--- Task directions ---
For every entry below, retype it exactly as it reads.

··········

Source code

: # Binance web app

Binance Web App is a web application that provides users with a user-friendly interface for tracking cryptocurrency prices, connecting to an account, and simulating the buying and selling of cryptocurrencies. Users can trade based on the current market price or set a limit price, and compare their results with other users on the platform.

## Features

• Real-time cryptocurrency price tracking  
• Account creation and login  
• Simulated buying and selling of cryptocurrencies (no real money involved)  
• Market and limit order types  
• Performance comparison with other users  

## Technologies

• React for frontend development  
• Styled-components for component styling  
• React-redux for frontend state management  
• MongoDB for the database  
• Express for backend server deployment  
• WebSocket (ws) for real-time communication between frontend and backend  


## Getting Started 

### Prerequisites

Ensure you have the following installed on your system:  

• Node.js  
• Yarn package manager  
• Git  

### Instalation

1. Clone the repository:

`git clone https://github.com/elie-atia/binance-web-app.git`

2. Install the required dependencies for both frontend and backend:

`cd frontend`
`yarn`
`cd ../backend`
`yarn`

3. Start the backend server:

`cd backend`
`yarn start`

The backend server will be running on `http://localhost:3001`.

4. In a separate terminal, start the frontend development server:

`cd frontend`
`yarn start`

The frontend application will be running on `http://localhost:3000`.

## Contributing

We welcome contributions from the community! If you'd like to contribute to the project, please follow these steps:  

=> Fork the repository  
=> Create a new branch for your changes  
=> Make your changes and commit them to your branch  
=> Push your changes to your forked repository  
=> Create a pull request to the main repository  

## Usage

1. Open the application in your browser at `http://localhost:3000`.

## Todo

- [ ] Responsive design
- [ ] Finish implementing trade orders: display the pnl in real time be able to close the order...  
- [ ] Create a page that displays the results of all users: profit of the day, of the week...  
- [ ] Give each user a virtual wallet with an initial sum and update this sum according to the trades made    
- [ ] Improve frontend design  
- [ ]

··········

--- Solved problem ---
Source code

: # Binance web app

Binance Web App is a web application that provides users with a user-friendly interface for tracking cryptocurrency prices, connecting to an account, and simulating the buying and selling of cryptocurrencies. Users can trade based on the current market price or set a limit price, and compare their results with other users on the platform.

## Features

• Real-time cryptocurrency price tracking  
• Account creation and login  
• Simulated buying and selling of cryptocurrencies (no real money involved)  
• Market and limit order types  
• Performance comparison with other users  

## Technologies

• React for frontend development  
• Styled-components for component styling  
• React-redux for frontend state management  
• MongoDB for the database  
• Express for backend server deployment  
• WebSocket (ws) for real-time communication between frontend and backend  


## Getting Started 

### Prerequisites

Ensure you have the following installed on your system:  

• Node.js  
• Yarn package manager  
• Git  

### Instalation

1. Clone the repository:

`git clone https://github.com/elie-atia/binance-web-app.git`

2. Install the required dependencies for both frontend and backend:

`cd frontend`
`yarn`
`cd ../backend`
`yarn`

3. Start the backend server:

`cd backend`
`yarn start`

The backend server will be running on `http://localhost:3001`.

4. In a separate terminal, start the frontend development server:

`cd frontend`
`yarn start`

The frontend application will be running on `http://localhost:3000`.

## Contributing

We welcome contributions from the community! If you'd like to contribute to the project, please follow these steps:  

=> Fork the repository  
=> Create a new branch for your changes  
=> Make your changes and commit them to your branch  
=> Push your changes to your forked repository  
=> Create a pull request to the main repository  

## Usage

1. Open the application in your browser at `http://localhost:3000`.

## Todo

- [ ] Responsive design
- [ ] Finish implementing trade orders: display the pnl in real time be able to close the order...  
- [ ] Create a page that displays the results of all users: profit of the day, of the week...  
- [ ] Give each user a virtual wallet with an initial sum and update this sum according to the trades made    
- [ ] Improve frontend design  
- [ ]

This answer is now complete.